▸ Work required
Tally the lines of the listing that contain the string "Rikiga". Give the number and nothing else.

▸ The records
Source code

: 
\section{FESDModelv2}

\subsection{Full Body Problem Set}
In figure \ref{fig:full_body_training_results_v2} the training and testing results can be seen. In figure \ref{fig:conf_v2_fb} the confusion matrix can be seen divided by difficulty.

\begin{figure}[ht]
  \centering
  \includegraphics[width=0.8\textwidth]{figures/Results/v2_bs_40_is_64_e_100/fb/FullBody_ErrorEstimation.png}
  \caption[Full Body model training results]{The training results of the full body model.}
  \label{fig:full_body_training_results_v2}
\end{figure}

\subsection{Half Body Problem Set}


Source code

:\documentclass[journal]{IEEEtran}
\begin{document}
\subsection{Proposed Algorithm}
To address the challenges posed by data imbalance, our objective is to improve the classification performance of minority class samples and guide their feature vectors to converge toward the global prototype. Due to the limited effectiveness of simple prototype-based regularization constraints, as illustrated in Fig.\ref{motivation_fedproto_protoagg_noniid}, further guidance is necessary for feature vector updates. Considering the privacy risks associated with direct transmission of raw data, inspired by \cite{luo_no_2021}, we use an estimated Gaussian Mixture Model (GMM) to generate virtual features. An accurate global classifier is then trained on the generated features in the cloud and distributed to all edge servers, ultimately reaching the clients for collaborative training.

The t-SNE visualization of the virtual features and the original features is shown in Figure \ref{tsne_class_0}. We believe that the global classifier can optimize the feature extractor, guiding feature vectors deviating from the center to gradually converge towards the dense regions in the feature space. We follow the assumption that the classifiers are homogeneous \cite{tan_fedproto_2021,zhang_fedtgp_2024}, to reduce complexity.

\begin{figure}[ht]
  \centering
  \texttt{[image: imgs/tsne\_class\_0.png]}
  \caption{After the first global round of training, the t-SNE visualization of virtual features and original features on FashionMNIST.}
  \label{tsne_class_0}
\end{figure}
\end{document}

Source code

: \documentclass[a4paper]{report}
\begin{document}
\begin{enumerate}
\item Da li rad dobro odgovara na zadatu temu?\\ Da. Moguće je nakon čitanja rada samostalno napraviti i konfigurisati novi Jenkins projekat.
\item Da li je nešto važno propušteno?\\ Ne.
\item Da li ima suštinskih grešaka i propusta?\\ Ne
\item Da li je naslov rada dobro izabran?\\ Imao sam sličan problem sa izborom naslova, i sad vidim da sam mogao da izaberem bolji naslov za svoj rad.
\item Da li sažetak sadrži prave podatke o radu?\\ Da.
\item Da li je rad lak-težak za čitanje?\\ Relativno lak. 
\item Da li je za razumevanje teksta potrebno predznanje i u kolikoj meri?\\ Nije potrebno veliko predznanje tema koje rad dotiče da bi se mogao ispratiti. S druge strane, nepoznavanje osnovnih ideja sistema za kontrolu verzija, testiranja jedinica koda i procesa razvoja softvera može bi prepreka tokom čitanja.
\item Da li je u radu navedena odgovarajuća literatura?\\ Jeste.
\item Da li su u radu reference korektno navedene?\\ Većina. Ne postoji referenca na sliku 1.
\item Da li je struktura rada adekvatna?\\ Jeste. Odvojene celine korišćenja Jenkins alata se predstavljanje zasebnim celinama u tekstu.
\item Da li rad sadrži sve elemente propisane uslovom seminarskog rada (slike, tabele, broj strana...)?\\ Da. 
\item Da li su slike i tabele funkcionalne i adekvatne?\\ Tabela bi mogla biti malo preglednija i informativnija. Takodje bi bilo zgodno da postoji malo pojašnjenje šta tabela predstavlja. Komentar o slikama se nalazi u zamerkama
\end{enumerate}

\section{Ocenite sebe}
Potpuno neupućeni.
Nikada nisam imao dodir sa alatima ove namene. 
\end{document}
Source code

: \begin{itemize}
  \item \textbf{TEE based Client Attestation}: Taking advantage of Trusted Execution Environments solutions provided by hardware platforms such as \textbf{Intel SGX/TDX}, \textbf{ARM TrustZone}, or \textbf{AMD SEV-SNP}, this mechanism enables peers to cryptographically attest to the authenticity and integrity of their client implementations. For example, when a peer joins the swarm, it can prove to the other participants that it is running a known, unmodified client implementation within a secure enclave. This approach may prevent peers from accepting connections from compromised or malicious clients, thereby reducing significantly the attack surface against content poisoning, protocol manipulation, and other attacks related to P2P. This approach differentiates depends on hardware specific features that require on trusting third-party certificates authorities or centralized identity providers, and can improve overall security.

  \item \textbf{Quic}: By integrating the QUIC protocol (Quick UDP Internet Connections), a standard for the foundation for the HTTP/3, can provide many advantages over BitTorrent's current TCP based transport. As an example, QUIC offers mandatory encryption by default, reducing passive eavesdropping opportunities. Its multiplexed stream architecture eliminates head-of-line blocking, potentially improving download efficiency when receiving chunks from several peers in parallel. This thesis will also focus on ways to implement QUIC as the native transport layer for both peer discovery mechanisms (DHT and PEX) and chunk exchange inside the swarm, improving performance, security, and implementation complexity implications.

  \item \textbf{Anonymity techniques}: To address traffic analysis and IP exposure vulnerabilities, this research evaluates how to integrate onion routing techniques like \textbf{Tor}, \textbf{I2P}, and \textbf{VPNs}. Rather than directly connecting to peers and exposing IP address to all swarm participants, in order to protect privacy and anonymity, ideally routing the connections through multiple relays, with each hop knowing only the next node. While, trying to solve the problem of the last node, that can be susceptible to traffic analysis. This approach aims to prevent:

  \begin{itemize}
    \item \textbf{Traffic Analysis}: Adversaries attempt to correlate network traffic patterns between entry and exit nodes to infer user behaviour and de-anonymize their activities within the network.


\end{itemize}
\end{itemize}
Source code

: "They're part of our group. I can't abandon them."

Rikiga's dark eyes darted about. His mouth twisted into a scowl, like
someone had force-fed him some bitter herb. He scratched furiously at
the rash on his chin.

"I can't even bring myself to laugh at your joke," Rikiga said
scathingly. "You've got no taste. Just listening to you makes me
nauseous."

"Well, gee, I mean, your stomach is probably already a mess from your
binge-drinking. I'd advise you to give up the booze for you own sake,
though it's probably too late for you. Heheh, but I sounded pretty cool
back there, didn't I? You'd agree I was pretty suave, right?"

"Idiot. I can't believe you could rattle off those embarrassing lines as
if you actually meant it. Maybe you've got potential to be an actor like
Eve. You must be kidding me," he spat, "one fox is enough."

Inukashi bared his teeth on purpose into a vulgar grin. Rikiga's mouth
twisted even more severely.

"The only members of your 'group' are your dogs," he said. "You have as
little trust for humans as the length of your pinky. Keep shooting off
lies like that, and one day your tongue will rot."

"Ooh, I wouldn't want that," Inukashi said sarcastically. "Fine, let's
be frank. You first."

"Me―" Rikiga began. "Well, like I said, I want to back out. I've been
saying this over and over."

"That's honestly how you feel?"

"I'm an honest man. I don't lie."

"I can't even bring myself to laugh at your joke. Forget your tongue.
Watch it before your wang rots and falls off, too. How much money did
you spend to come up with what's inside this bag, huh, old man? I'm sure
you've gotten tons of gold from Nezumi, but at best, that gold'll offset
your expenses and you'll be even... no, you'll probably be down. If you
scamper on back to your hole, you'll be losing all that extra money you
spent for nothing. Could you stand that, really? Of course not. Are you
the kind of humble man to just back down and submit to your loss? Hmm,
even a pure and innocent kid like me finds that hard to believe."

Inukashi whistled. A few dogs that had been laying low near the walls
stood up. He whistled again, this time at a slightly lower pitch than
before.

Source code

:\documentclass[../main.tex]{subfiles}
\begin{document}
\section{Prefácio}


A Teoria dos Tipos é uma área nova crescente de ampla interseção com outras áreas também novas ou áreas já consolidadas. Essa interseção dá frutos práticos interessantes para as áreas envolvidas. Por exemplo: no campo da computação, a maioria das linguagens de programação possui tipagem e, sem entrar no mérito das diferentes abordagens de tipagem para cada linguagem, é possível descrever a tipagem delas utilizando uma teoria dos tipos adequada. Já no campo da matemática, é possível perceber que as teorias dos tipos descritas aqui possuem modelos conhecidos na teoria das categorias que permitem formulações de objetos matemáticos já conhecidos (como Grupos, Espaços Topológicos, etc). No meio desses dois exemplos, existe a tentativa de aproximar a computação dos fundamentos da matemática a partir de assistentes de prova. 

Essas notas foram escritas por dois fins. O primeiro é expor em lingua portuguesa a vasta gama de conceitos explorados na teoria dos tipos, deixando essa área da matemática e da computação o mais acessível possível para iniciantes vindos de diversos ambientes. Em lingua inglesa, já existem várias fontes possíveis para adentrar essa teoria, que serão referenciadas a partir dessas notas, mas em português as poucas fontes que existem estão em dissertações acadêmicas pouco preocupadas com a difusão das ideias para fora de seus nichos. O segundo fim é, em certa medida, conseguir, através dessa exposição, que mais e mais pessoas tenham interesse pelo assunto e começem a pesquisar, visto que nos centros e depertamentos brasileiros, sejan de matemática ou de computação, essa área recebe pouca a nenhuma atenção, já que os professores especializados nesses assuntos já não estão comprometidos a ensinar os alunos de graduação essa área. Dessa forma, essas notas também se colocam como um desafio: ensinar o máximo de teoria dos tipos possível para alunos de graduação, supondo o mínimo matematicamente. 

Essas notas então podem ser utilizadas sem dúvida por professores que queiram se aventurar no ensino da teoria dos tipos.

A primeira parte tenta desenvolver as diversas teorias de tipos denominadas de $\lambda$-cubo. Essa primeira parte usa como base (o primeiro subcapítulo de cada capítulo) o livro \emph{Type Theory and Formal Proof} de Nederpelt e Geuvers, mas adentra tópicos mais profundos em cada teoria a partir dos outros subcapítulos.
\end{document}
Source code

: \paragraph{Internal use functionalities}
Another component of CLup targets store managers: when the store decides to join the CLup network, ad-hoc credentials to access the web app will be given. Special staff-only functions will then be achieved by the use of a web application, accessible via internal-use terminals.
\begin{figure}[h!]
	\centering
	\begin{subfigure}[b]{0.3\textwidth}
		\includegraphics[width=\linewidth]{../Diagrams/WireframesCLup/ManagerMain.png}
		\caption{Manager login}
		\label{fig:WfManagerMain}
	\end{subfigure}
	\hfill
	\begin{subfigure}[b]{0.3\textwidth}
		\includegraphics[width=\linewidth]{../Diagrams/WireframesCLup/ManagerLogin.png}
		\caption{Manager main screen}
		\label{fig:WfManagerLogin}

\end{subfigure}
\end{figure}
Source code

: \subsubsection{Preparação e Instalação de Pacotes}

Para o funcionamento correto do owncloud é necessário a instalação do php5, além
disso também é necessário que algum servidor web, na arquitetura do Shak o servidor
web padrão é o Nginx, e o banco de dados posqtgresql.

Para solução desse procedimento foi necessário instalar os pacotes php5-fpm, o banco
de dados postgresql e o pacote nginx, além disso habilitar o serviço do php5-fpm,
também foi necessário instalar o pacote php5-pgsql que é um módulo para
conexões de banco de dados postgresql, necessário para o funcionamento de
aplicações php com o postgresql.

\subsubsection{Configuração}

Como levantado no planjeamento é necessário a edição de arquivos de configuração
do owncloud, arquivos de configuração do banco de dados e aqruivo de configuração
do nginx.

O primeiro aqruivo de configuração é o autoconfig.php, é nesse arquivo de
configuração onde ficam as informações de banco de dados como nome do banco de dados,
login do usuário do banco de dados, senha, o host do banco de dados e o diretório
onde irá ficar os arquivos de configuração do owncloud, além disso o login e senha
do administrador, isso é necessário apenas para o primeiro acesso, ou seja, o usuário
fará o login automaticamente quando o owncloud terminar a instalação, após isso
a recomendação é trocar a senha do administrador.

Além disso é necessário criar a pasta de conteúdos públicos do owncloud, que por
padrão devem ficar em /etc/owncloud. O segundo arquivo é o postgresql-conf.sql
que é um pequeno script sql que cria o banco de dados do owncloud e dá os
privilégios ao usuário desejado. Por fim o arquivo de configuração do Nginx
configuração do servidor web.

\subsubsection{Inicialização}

▸ Written response
4